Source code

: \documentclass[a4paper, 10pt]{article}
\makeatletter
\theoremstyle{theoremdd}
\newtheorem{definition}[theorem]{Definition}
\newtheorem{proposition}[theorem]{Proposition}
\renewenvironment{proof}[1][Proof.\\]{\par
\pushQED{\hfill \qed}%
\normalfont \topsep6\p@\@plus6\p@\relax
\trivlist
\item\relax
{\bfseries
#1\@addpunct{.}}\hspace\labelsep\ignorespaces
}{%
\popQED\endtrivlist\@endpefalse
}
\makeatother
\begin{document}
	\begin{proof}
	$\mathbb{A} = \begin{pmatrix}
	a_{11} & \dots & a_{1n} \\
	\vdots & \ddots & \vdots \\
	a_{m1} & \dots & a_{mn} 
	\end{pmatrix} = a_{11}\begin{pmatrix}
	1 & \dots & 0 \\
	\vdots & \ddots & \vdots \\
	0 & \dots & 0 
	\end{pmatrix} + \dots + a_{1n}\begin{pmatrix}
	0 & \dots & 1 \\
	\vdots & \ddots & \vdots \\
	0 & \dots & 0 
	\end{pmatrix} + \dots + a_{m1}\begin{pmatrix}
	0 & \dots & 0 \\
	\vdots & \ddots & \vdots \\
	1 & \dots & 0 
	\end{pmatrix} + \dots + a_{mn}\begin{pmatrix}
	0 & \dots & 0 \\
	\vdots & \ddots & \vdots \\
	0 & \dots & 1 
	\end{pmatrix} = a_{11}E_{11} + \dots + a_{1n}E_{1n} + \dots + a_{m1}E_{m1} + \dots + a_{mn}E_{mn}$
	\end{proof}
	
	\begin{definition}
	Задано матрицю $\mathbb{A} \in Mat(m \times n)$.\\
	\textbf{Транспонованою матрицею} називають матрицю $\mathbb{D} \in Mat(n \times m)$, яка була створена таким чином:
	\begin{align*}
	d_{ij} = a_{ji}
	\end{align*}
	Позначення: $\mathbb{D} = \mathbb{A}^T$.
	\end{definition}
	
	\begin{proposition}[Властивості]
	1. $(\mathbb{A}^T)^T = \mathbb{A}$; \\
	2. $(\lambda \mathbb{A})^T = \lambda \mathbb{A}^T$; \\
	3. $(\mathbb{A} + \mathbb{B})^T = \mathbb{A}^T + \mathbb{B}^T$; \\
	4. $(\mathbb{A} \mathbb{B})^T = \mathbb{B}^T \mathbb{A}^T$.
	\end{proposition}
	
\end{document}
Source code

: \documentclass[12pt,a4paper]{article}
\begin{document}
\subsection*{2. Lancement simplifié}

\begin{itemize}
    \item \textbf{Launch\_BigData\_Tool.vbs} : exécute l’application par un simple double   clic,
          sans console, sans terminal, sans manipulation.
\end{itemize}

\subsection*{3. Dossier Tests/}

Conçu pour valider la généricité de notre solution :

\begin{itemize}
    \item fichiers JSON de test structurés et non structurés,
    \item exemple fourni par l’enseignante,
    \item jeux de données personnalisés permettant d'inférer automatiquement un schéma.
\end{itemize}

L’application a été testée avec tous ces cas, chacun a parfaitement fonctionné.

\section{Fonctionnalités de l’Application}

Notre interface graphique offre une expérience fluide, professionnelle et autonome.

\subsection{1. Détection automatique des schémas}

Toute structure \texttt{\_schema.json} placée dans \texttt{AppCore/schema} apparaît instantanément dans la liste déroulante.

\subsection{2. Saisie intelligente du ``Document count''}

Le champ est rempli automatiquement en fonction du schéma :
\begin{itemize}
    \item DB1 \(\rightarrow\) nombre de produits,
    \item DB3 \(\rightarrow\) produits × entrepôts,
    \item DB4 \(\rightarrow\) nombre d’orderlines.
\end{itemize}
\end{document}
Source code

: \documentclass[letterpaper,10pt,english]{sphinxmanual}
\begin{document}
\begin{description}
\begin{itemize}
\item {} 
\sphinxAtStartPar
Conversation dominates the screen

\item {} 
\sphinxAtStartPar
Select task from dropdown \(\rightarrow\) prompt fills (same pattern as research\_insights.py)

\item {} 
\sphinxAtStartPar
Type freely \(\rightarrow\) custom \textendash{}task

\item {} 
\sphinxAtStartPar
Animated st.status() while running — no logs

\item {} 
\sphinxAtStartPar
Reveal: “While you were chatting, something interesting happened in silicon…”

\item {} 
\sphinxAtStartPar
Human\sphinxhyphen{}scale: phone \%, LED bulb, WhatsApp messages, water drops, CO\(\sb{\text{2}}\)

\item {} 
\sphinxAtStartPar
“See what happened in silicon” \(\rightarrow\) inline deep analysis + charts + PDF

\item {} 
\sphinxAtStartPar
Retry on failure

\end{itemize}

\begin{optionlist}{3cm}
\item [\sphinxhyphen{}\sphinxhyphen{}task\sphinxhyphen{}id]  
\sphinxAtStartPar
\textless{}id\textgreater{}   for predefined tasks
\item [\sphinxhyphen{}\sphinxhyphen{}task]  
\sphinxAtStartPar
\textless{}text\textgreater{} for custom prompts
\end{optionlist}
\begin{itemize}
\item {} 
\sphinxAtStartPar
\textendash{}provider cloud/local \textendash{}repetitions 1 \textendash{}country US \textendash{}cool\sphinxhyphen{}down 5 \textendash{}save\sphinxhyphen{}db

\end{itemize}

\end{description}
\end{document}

★ ★ ★ ★ ★

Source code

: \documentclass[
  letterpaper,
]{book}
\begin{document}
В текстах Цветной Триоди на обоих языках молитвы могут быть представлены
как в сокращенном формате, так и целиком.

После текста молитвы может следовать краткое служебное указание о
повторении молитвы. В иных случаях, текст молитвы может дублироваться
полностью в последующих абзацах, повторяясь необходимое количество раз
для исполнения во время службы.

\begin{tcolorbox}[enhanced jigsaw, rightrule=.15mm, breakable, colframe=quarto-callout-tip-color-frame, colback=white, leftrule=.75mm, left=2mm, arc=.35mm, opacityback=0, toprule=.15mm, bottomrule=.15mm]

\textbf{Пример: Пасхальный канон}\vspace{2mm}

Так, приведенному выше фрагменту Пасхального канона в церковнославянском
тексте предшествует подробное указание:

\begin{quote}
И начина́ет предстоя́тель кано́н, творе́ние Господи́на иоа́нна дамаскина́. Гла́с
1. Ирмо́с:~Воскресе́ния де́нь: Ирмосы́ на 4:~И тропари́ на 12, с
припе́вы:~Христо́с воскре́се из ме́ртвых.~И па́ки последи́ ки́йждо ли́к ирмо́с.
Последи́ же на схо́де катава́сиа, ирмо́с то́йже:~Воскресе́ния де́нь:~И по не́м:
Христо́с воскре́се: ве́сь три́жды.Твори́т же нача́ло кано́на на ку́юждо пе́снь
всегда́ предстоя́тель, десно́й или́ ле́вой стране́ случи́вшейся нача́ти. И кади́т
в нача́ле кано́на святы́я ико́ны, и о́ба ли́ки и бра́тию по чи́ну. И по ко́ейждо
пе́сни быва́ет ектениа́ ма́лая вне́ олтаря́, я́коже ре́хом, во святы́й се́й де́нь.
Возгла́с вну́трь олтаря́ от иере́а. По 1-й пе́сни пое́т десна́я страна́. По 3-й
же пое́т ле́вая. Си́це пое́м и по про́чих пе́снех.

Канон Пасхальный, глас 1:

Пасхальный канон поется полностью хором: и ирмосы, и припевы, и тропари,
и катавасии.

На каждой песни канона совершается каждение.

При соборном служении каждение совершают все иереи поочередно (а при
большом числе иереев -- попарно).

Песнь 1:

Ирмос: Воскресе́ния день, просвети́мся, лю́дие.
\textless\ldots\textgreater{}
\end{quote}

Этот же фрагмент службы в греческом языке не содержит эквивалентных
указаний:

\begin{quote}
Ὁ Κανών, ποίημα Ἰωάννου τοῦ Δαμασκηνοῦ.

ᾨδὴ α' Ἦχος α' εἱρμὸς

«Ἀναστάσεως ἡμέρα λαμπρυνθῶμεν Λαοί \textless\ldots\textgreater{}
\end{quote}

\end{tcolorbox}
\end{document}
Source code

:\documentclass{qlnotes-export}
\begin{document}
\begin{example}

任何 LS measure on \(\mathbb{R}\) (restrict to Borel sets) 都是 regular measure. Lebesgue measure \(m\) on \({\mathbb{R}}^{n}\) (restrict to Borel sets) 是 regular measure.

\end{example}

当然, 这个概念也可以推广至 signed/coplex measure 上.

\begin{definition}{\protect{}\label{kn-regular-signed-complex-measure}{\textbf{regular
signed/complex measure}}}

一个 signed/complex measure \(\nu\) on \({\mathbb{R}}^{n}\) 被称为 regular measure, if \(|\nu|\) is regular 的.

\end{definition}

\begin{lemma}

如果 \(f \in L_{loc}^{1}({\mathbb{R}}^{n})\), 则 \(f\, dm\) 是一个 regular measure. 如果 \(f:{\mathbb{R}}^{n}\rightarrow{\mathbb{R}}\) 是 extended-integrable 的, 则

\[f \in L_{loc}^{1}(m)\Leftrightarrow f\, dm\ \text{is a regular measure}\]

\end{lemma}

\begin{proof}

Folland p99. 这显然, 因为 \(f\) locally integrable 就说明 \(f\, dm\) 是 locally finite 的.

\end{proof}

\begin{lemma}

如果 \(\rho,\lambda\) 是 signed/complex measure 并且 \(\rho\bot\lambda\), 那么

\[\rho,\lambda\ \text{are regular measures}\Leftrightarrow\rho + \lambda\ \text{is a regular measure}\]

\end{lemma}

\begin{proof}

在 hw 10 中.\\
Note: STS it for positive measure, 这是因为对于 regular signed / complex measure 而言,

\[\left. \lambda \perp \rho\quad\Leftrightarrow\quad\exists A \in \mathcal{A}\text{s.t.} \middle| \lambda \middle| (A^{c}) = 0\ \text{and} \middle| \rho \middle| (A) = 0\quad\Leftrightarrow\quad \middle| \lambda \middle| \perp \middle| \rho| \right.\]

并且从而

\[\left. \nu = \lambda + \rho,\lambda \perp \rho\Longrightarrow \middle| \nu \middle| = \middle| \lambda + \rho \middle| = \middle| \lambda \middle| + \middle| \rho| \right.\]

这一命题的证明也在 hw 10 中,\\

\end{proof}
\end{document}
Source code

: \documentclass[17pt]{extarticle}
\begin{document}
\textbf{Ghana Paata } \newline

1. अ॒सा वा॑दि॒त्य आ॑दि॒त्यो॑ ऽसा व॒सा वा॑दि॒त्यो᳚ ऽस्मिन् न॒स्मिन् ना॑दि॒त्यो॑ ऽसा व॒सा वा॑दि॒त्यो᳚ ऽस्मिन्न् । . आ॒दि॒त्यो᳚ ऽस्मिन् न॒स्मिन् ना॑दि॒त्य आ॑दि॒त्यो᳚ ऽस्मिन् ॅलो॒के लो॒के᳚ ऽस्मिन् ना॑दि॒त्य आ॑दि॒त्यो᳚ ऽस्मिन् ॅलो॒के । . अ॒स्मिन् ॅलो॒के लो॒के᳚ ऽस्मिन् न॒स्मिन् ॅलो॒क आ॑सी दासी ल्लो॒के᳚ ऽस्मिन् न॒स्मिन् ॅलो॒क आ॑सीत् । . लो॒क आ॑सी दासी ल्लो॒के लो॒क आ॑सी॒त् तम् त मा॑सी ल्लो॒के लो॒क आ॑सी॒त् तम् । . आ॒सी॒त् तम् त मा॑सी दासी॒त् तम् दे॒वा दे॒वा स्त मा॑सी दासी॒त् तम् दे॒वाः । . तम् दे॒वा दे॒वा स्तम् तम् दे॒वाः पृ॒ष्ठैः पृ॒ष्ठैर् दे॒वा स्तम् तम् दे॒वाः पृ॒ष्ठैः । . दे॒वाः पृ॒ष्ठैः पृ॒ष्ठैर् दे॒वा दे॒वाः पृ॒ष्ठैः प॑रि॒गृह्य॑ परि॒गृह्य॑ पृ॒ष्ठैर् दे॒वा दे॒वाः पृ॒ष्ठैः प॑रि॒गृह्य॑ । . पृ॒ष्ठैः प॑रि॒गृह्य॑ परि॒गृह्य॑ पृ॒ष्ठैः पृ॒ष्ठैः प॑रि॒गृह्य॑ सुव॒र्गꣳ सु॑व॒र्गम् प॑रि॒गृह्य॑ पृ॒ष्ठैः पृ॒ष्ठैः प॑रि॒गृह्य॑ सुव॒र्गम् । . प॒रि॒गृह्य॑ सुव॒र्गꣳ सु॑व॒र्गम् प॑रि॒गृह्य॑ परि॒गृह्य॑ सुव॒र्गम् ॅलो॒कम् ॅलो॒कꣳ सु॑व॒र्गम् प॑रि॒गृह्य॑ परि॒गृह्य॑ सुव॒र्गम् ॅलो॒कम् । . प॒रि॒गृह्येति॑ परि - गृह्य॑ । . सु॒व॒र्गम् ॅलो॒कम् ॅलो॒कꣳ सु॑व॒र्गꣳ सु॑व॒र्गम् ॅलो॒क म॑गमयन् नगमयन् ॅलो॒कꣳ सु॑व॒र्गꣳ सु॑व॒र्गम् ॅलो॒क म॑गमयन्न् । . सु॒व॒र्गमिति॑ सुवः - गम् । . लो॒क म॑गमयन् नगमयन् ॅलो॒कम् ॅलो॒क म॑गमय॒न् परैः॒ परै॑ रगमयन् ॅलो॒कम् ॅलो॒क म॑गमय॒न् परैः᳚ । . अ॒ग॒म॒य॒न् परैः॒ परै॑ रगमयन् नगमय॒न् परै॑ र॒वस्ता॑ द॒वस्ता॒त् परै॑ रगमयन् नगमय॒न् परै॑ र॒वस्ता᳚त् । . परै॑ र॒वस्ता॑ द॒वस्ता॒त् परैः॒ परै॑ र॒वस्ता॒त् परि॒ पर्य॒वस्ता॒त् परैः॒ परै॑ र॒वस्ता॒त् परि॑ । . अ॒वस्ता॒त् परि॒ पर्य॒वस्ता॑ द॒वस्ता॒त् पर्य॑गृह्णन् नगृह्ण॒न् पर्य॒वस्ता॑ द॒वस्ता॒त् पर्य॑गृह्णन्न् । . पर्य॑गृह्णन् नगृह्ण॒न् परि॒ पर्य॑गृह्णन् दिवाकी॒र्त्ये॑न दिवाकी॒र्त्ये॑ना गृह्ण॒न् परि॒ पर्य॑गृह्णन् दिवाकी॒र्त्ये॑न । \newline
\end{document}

★ ★ ★ ★ ★

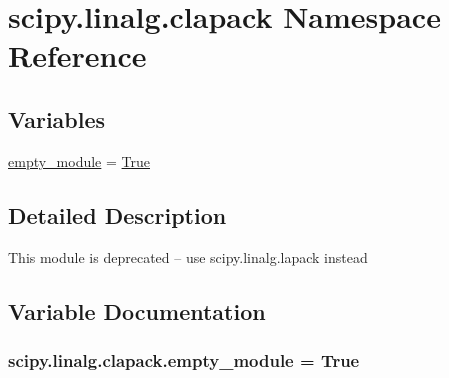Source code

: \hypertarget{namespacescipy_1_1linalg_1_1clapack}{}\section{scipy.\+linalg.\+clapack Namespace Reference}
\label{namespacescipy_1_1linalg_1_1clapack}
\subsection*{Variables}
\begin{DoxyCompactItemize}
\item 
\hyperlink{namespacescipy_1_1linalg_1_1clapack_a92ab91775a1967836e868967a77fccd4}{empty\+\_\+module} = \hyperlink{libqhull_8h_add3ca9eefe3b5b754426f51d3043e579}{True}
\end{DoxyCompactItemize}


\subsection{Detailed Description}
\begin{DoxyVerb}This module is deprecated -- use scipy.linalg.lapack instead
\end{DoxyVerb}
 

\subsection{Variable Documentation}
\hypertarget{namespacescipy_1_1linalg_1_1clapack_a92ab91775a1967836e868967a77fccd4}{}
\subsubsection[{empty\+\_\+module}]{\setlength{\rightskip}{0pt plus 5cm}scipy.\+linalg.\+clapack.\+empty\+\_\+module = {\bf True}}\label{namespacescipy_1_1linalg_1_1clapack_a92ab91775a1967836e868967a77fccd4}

★ ★ ★ ★ ★

* **Task details**: A complete answer gives every line of the records holding "complex".

* **Exercise output**:
\begin{definition}{\protect{}\label{kn-regular-signed-complex-measure}{\textbf{regular
signed/complex measure}}}
一个 signed/complex measure \(\nu\) on \({\mathbb{R}}^{n}\) 被称为 regular measure, if \(|\nu|\) is regular 的.
如果 \(\rho,\lambda\) 是 signed/complex measure 并且 \(\rho\bot\lambda\), 那么
Note: STS it for positive measure, 这是因为对于 regular signed / complex measure 而言,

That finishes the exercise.